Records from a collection
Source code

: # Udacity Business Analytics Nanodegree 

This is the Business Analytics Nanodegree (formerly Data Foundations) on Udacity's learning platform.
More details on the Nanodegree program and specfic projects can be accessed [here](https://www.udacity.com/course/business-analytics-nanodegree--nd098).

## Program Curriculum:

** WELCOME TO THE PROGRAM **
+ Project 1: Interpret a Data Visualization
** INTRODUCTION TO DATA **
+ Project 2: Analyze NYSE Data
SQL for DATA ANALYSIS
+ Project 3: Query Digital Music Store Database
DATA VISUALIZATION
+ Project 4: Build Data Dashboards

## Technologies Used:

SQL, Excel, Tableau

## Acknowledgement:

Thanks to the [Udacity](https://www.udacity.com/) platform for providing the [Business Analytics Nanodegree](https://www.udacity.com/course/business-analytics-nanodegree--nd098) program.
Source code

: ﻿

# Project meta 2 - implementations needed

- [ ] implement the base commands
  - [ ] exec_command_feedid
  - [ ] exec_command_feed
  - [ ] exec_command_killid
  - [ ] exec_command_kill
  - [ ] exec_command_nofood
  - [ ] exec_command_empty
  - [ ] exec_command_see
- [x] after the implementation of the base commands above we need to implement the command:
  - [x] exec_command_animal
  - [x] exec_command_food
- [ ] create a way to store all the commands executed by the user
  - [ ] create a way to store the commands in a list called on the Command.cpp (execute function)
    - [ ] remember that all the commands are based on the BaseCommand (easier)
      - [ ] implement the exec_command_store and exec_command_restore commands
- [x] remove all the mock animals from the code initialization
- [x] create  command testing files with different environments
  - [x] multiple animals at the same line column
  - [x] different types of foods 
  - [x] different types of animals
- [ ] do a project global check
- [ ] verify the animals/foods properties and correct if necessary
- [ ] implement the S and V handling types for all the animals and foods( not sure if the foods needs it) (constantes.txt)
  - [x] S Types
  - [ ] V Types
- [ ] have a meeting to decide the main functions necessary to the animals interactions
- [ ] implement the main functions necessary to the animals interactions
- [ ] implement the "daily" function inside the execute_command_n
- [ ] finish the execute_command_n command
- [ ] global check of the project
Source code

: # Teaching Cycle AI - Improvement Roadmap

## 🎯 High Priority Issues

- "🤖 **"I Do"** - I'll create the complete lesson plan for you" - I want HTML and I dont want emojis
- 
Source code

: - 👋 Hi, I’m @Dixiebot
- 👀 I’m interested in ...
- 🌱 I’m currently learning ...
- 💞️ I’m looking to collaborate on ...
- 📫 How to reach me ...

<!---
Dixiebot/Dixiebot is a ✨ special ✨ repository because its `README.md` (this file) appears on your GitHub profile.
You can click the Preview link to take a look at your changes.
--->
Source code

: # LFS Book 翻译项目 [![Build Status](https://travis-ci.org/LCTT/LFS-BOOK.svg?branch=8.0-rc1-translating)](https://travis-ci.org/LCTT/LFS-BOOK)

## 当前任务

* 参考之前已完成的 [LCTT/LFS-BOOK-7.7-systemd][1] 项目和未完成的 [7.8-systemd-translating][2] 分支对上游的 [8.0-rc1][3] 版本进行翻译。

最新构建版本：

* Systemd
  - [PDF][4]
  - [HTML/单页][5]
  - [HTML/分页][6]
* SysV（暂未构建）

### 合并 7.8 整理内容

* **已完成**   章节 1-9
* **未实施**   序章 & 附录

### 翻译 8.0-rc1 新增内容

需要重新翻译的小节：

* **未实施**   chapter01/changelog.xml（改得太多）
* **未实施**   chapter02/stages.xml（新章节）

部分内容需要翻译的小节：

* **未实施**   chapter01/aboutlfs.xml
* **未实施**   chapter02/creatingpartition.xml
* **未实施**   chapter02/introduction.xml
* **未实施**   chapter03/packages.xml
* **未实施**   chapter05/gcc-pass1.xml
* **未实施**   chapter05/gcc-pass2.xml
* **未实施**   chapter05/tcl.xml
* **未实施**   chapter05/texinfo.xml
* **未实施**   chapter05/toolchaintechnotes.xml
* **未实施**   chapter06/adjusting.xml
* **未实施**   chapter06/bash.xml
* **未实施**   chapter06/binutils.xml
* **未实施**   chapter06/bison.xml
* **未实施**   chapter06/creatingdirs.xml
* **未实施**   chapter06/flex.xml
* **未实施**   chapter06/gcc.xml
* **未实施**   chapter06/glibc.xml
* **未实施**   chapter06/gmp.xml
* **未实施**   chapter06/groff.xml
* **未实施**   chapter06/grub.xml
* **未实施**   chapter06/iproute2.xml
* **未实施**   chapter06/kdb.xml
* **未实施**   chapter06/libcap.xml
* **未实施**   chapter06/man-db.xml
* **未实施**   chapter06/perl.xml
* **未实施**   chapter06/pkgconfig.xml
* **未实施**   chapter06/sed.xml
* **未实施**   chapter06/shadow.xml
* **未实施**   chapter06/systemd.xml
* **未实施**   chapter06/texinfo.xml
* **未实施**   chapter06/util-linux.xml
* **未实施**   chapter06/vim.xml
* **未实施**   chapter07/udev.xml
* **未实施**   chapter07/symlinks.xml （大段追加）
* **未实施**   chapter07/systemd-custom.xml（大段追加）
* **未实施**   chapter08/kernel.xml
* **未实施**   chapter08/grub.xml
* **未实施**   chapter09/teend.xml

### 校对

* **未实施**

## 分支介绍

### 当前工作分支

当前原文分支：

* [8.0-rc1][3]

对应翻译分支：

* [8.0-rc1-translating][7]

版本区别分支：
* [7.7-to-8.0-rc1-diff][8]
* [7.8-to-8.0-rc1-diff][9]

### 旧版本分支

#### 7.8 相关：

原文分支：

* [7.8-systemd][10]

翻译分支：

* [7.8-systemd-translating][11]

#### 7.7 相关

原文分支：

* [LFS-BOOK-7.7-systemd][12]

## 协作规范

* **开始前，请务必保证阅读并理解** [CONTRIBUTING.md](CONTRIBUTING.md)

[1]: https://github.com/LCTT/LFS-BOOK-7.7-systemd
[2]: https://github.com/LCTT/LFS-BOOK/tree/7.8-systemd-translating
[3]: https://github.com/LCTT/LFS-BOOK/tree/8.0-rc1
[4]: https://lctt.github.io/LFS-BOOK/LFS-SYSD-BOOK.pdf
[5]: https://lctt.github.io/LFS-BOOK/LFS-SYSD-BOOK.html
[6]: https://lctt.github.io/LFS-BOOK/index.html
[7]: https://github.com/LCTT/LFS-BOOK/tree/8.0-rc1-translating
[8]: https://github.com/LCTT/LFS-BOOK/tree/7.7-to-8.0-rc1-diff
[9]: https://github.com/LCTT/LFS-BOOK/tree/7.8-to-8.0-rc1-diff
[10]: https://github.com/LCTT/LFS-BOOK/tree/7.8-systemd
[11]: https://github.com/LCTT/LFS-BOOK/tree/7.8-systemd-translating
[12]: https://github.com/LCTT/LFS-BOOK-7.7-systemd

## PROBLEM STATEMENT
Copy each line of the data that contains the word "commands".

## EXERCISE RESULT
- [ ] implement the base commands
- [x] after the implementation of the base commands above we need to implement the command:
- [ ] create a way to store all the commands executed by the user
  - [ ] create a way to store the commands in a list called on the Command.cpp (execute function)
    - [ ] remember that all the commands are based on the BaseCommand (easier)
      - [ ] implement the exec_command_store and exec_command_restore commands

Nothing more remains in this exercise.